Verse 15
15. Samuel said to Saul Did, then, Samuel actually speak? We understand that as the witch did all the seeing for Saul, so also she did all the speaking to him. She was the medium both of sight and sound. The Septuagint version calls her a ventriloquist; and she may have caused her voice to sound from some dark corner, so that Saul and his attendants believed it to be the voice of Samuel. But it is not necessary to suppose this. Any one who sought unto the dead in this way, even though he saw and heard the necromancer utter the words with her own lips, if he believed that the communication came from the person sought, would naturally speak of it in this way. So when Saul’s servants afterwards reported this affair, they would naturally say, “Samuel said to Saul,” not “the woman said;” for though they may have known that the woman was the medium of the sound, they doubtless believed that the communication itself came from Samuel.

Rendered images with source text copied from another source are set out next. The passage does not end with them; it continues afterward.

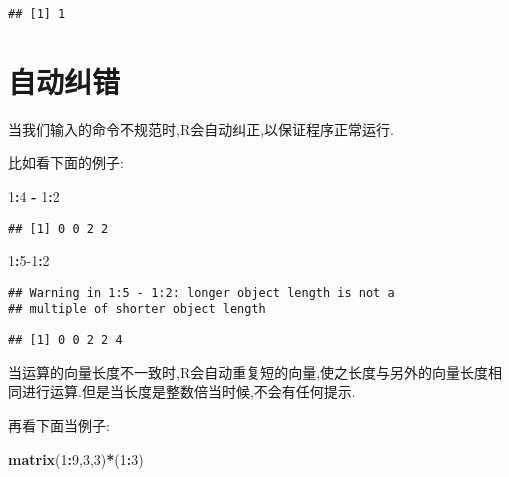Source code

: \documentclass[]{ctexbook}
\newenvironment{Shaded}{\begin{snugshade}}{\end{snugshade}}
\newcommand{\DecValTok}[1]{\textcolor[rgb]{0.00,0.00,0.81}{#1}}
\newcommand{\KeywordTok}[1]{\textcolor[rgb]{0.13,0.29,0.53}{\textbf{#1}}}
\newcommand{\NormalTok}[1]{#1}
\newcommand{\OperatorTok}[1]{\textcolor[rgb]{0.81,0.36,0.00}{\textbf{#1}}}
\newcommand{\StringTok}[1]{\textcolor[rgb]{0.31,0.60,0.02}{#1}}
\begin{document}
\begin{verbatim}
## [1] 1
\end{verbatim}

\hypertarget{section-5}{%
\section{自动纠错}\label{section-5}}

当我们输入的命令不规范时,R会自动纠正,以保证程序正常运行.

比如看下面的例子:

\begin{Shaded}
\begin{Highlighting}[]
\DecValTok{1}\OperatorTok{:}\DecValTok{4} \OperatorTok{-}\StringTok{ }\DecValTok{1}\OperatorTok{:}\DecValTok{2}
\end{Highlighting}
\end{Shaded}

\begin{verbatim}
## [1] 0 0 2 2
\end{verbatim}

\begin{Shaded}
\begin{Highlighting}[]
\DecValTok{1}\OperatorTok{:}\DecValTok{5-1}\OperatorTok{:}\DecValTok{2}
\end{Highlighting}
\end{Shaded}

\begin{verbatim}
## Warning in 1:5 - 1:2: longer object length is not a
## multiple of shorter object length
\end{verbatim}

\begin{verbatim}
## [1] 0 0 2 2 4
\end{verbatim}

当运算的向量长度不一致时,R会自动重复短的向量,使之长度与另外的向量长度相同进行运算.但是当长度是整数倍当时候,不会有任何提示.

再看下面当例子:

\begin{Shaded}
\begin{Highlighting}[]
\KeywordTok{matrix}\NormalTok{(}\DecValTok{1}\OperatorTok{:}\DecValTok{9}\NormalTok{,}\DecValTok{3}\NormalTok{,}\DecValTok{3}\NormalTok{)}\OperatorTok{*}\NormalTok{(}\DecValTok{1}\OperatorTok{:}\DecValTok{3}\NormalTok{)}
\end{Highlighting}
\end{Shaded}
\end{document}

It should here be observed how perfectly noncommittal the sacred historian is in recording this mysterious transaction. He records the whole matter precisely as it was reported by the two eye-witnesses, and these witnesses reported it precisely as it appeared to them. They believed that Samuel had spoken to their king; but the sacred historian expresses no opinion in the case. He may have believed their report, as they did, but he does not say so. And it is noticeable that none of the sacred writers commit themselves to any explanation of the mysteries which they record. The magicians of Egypt are represented as working actual miracles in opposition to Moses; but no attempt is made to explain the nature of those miracles. So here the sacred writer records a mysterious event just as it was currently reported and believed, but attempts no explanation.
Why hast thou disquieted me, to bring me up This utterance is unworthy of a holy prophet sent on a mission of God from heaven. He charges Saul with forcing him up from the grave against his will. The common interpretation affirms that Samuel rose from the dead by special permission and express command of God; but how absurd, in the light of Christian truth, to imagine the sainted Samuel coming thus from the world of spirits, and angrily complaining to Saul that he had disturbed him! Can it be aught but a pleasure for any of the saints in light to obey Jehovah’s orders? Or, if the order involve a painful duty, would it not be rebellion for the servant to complain? The words are rationally explicable only when regarded as a device of the witch to awe and terrify the soul of the king. They strongly savour of witchcraft.